[EXCERPTED DATA — start]

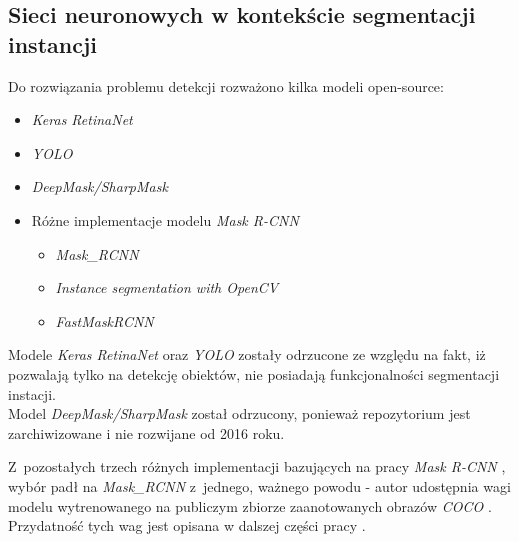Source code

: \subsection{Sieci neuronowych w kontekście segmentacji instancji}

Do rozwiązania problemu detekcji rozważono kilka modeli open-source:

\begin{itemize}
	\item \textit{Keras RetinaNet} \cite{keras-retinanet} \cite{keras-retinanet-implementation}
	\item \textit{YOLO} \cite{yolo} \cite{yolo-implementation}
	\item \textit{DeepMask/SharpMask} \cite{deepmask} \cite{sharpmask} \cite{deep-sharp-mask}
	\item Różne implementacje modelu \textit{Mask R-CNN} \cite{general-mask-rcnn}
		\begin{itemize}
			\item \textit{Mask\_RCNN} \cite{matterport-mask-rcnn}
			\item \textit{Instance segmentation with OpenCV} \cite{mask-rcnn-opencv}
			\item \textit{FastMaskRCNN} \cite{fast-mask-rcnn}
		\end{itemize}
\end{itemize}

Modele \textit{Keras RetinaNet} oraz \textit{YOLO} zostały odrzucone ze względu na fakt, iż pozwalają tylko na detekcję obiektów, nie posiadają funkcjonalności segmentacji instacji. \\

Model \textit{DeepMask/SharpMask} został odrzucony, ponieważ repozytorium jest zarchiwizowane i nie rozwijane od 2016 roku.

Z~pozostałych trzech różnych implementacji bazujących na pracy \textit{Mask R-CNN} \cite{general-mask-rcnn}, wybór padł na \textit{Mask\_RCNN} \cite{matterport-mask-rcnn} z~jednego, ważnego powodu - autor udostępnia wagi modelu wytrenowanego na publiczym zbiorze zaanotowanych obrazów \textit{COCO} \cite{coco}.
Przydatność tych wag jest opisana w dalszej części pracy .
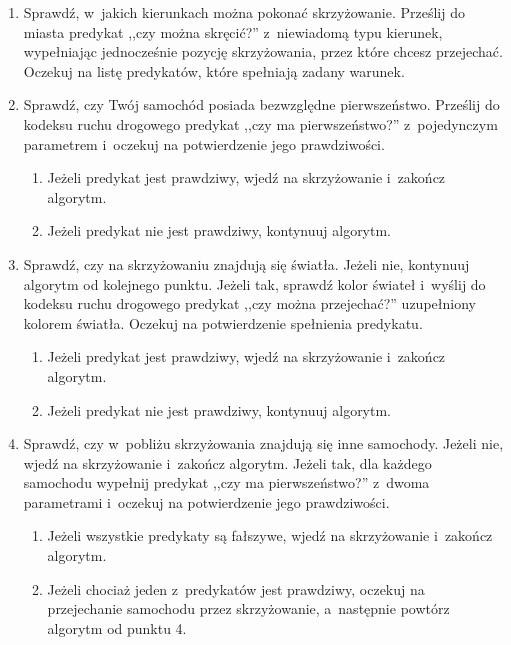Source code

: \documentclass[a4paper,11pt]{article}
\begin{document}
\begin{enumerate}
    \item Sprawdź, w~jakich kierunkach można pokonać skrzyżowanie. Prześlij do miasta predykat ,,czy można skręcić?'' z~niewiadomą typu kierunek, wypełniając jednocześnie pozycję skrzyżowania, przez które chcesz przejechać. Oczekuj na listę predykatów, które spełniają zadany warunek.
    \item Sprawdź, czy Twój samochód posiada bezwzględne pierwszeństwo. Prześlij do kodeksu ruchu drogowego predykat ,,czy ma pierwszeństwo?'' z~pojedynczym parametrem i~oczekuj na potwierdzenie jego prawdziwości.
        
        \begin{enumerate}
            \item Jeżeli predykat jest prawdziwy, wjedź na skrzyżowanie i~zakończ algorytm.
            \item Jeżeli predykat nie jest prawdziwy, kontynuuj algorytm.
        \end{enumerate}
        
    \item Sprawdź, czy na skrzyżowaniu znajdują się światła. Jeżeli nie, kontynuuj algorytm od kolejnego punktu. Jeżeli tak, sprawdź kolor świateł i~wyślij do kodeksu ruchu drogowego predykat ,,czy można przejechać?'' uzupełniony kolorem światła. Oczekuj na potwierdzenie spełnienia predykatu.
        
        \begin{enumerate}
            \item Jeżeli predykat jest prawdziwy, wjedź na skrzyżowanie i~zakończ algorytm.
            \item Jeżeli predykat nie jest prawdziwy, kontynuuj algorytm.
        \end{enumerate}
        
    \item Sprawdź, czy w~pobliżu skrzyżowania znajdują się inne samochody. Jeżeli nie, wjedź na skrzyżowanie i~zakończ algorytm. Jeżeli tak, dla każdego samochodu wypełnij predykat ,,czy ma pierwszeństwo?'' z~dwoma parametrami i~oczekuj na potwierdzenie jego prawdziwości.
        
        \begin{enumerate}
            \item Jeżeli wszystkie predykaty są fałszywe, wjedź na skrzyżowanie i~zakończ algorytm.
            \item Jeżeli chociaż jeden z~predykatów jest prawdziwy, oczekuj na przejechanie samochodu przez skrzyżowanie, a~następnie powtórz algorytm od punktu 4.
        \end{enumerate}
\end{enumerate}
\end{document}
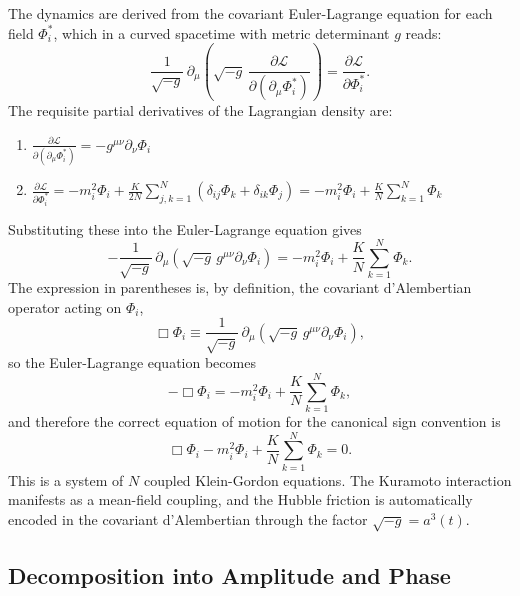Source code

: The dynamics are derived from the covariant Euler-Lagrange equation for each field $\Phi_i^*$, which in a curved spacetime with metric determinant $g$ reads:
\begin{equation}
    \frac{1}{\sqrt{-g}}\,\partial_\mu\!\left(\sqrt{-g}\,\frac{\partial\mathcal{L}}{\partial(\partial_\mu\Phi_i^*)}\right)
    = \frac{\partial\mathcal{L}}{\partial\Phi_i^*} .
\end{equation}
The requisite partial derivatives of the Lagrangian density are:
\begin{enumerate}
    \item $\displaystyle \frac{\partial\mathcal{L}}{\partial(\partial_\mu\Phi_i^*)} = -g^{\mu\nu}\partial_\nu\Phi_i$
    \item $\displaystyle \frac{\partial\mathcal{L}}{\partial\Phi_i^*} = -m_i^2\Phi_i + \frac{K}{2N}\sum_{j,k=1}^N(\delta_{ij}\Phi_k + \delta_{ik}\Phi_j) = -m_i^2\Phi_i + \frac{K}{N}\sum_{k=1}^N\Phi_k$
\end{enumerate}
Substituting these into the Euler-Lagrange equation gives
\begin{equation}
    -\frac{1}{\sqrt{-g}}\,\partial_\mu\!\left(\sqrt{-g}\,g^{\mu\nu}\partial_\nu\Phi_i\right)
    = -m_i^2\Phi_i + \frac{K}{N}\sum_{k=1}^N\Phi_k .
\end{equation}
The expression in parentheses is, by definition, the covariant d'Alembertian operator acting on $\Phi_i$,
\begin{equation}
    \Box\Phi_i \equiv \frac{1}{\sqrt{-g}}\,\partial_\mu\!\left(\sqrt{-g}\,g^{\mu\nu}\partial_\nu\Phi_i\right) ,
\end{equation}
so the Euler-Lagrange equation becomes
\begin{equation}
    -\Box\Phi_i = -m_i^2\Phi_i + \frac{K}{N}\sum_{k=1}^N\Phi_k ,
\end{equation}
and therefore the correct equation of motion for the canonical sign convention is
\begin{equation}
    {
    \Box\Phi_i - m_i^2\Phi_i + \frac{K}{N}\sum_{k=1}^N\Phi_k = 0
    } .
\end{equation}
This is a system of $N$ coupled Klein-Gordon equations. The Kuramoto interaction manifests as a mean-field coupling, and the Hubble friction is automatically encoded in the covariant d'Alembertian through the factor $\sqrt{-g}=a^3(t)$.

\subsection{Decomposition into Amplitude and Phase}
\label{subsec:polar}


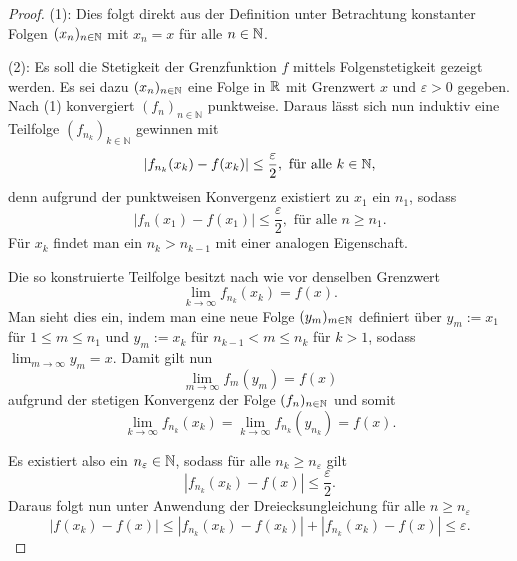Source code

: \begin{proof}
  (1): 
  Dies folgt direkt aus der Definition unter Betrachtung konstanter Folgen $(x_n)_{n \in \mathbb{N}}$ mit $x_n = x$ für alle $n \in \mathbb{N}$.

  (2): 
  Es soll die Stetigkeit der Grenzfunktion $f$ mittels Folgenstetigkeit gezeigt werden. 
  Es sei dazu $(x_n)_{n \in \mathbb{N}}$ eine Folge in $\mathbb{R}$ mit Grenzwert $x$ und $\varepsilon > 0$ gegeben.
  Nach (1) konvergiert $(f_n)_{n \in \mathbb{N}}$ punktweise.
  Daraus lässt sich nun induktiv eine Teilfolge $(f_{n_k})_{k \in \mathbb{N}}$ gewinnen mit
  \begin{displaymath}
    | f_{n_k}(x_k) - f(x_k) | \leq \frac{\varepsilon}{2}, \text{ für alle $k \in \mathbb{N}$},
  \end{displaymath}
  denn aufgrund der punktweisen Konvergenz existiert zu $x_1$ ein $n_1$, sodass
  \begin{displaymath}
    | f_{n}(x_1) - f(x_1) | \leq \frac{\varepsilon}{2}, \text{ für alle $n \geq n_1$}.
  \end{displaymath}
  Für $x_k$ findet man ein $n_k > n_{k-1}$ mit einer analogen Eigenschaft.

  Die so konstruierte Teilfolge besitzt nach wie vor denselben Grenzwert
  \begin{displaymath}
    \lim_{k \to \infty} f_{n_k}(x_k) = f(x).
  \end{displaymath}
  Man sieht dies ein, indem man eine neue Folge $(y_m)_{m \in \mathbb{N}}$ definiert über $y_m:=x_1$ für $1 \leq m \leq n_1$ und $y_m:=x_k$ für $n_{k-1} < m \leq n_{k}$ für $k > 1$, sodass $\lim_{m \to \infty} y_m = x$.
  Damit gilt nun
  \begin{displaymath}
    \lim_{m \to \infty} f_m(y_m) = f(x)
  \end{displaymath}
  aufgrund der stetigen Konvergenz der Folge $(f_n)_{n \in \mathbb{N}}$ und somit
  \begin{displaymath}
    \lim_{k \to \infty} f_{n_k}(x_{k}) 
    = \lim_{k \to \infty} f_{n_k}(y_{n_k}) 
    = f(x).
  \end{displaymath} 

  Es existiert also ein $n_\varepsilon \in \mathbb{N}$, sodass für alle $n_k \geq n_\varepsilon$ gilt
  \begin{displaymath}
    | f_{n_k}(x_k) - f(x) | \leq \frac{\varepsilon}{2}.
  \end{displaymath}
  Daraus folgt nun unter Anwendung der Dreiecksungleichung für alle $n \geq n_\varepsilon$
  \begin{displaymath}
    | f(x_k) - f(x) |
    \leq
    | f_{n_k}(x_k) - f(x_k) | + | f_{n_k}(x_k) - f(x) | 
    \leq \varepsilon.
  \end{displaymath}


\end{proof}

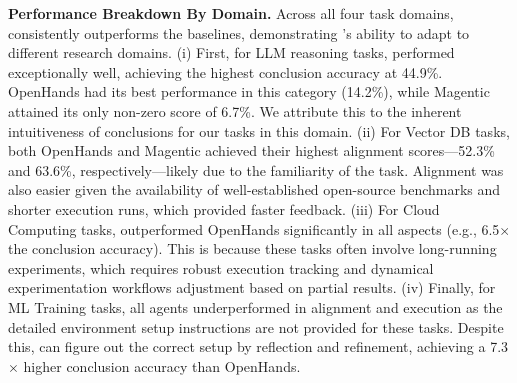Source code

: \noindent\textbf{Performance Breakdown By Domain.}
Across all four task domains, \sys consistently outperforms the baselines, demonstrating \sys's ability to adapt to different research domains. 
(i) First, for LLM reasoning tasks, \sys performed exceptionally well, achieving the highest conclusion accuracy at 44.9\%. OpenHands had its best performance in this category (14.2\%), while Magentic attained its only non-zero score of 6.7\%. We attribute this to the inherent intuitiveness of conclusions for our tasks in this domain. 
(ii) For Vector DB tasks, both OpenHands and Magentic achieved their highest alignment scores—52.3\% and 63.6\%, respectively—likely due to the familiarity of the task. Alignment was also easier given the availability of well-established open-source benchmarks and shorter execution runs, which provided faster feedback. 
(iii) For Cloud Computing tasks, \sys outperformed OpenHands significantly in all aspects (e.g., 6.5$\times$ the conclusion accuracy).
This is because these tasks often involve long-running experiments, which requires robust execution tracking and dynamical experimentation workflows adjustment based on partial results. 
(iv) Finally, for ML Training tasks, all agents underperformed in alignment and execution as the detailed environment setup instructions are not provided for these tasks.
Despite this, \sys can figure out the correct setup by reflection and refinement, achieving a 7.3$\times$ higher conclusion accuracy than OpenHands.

[EXCERPTED DATA — finish]

ASSIGNED TASK
Going through the data above, return each line with the word "varepsilon".

TASK SOLUTION
  Es sei dazu $(x_n)_{n \in \mathbb{N}}$ eine Folge in $\mathbb{R}$ mit Grenzwert $x$ und $\varepsilon > 0$ gegeben.
    | f_{n_k}(x_k) - f(x_k) | \leq \frac{\varepsilon}{2}, \text{ für alle $k \in \mathbb{N}$},
    | f_{n}(x_1) - f(x_1) | \leq \frac{\varepsilon}{2}, \text{ für alle $n \geq n_1$}.
  Es existiert also ein $n_\varepsilon \in \mathbb{N}$, sodass für alle $n_k \geq n_\varepsilon$ gilt
    | f_{n_k}(x_k) - f(x) | \leq \frac{\varepsilon}{2}.
  Daraus folgt nun unter Anwendung der Dreiecksungleichung für alle $n \geq n_\varepsilon$
    \leq \varepsilon.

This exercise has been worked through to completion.